Section 4. Certain Restrictions. 

(A) Whenever Preferential Dividends have not been paid through the most recent Quarterly Payment Date, thereafter and until all such
unpaid Preferential Dividends on Series B Preferred Shares outstanding shall have been paid in full or set aside for payment on the date declared for payment, and in addition to any and all other rights which any holder of Series B Preferred Shares
may have in such circumstances, the Company shall not: 
 (i) declare or pay dividends on, make any other
distributions on, or redeem or purchase or otherwise acquire for consideration, any shares ranking junior (either as to dividends or upon liquidation, dissolution or winding up) to the Series B Preferred Shares; 

(ii) declare or pay dividends on or make any other distributions on any Parity Shares, other than in accordance with
paragraph 2(A) of Section 2; 
 (iii) except as permitted by subparagraph (iv) of this
paragraph 4(A), redeem or purchase or otherwise acquire for consideration any shares ranking on a parity (either as to dividends or upon liquidation, dissolution or winding up) with the Series B Preferred Shares, provided, however, that
the Company may at any time redeem, purchase or otherwise acquire shares of any such parity shares in exchange for any shares of the Company ranking junior (both as to dividends and upon liquidation, dissolution or winding up) to the Series B
Preferred Shares; or 
 (iv) purchase or otherwise acquire for consideration any Series B Preferred Shares, or
any shares ranking on a parity with the Series B Preferred Shares (either as to dividends or upon liquidation, dissolution or winding up), except in accordance with a purchase offer made to all holders of such shares upon such terms as the Board of
Directors, after consideration of the respective annual dividend rates and other relative rights and preferences of the respective series and classes, shall determine in good faith will result in fair and equitable treatment among the respective
series or classes. 
 (B) The Company shall not permit any Subsidiary (as hereinafter defined) of the Company to purchase or
otherwise acquire for consideration any shares of the Company unless the Company could, under paragraph (A) of this Section 4, purchase or otherwise acquire such shares at such time and in such manner. A “Subsidiary” of the
Company shall mean any corporation or other entity of which securities or other ownership interests having ordinary 

 

 3 

 
voting power sufficient to elect a majority of the Board of Directors or other persons performing similar functions are beneficially owned, directly or indirectly, by the Company or by any
corporation or other entity that is otherwise controlled by the Company. 
 (C) While any Series B Preferred Shares remain
issued and outstanding, the Company shall not issue any series of Preference Shares with rights and privileges senior to or greater than those of the Series B Preferred Shares. 
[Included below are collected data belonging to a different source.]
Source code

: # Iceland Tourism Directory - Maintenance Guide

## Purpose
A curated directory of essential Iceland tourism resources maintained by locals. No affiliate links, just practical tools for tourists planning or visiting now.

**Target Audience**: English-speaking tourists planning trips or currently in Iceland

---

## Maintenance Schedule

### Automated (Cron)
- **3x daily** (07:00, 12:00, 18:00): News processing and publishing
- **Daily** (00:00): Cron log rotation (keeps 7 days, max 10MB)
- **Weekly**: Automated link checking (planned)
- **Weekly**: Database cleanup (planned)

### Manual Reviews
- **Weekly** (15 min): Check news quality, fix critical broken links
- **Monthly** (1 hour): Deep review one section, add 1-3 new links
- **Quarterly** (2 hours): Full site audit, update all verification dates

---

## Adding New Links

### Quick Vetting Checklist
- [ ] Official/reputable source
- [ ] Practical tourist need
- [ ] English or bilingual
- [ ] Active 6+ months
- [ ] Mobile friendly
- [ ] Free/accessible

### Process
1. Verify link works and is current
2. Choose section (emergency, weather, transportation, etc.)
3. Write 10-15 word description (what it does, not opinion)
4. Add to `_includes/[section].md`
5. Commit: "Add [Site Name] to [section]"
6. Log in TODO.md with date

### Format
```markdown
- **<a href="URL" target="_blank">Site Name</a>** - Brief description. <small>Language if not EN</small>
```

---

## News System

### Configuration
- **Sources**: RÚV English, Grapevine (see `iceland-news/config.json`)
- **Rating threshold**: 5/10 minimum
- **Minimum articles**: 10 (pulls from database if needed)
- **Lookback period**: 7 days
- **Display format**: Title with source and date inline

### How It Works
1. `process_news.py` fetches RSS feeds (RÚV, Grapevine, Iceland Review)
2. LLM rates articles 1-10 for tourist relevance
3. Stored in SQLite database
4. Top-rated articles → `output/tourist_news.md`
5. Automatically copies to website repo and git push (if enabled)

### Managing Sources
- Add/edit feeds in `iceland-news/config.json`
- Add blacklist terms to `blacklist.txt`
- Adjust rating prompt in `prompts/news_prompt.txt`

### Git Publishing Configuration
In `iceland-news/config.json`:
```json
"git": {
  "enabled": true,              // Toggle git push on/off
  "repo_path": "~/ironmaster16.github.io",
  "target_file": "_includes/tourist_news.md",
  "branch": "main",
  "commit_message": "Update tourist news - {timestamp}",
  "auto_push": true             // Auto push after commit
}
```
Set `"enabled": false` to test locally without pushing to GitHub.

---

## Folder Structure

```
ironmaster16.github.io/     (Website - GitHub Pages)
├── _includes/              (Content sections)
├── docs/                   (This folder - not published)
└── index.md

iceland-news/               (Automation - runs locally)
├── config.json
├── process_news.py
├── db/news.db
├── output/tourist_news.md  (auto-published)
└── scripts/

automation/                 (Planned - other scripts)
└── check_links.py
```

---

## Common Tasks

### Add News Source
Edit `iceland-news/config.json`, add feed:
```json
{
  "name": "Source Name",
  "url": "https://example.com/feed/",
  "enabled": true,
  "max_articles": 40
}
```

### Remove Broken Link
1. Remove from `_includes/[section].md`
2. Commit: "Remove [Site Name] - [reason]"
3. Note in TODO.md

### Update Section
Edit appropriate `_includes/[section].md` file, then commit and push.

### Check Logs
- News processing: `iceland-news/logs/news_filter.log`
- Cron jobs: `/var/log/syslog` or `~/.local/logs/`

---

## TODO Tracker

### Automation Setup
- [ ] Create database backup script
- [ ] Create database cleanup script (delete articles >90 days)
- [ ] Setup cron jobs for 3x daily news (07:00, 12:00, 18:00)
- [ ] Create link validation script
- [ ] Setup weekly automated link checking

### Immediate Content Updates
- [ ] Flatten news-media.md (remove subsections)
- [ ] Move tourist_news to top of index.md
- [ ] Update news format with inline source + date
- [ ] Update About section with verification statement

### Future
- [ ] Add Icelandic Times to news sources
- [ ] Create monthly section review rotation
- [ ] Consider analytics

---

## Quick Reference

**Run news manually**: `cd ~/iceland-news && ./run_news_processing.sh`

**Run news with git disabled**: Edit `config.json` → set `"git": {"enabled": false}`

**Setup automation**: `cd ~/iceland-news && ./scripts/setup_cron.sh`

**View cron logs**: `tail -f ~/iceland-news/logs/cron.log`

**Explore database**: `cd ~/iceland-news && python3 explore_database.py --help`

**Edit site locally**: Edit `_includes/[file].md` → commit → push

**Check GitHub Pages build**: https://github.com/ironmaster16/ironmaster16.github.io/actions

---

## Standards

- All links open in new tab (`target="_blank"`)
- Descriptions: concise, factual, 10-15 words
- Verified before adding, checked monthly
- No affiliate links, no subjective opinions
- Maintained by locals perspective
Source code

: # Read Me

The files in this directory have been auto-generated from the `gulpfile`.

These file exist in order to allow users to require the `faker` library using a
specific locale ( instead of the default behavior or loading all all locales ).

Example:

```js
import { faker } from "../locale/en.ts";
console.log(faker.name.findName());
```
Section 5. Reacquired Shares. Any Series B Preferred Shares purchased or otherwise acquired by the Company in any manner
whatsoever shall be retired and canceled promptly after the acquisition thereof. All such shares upon their retirement and cancellation shall become authorized but unissued Preference Shares, without designation as to series, and such shares may be
reissued as part of a new series of Preference Shares to be created by resolution or resolutions of the Board of Directors in accordance with the Bye-laws. 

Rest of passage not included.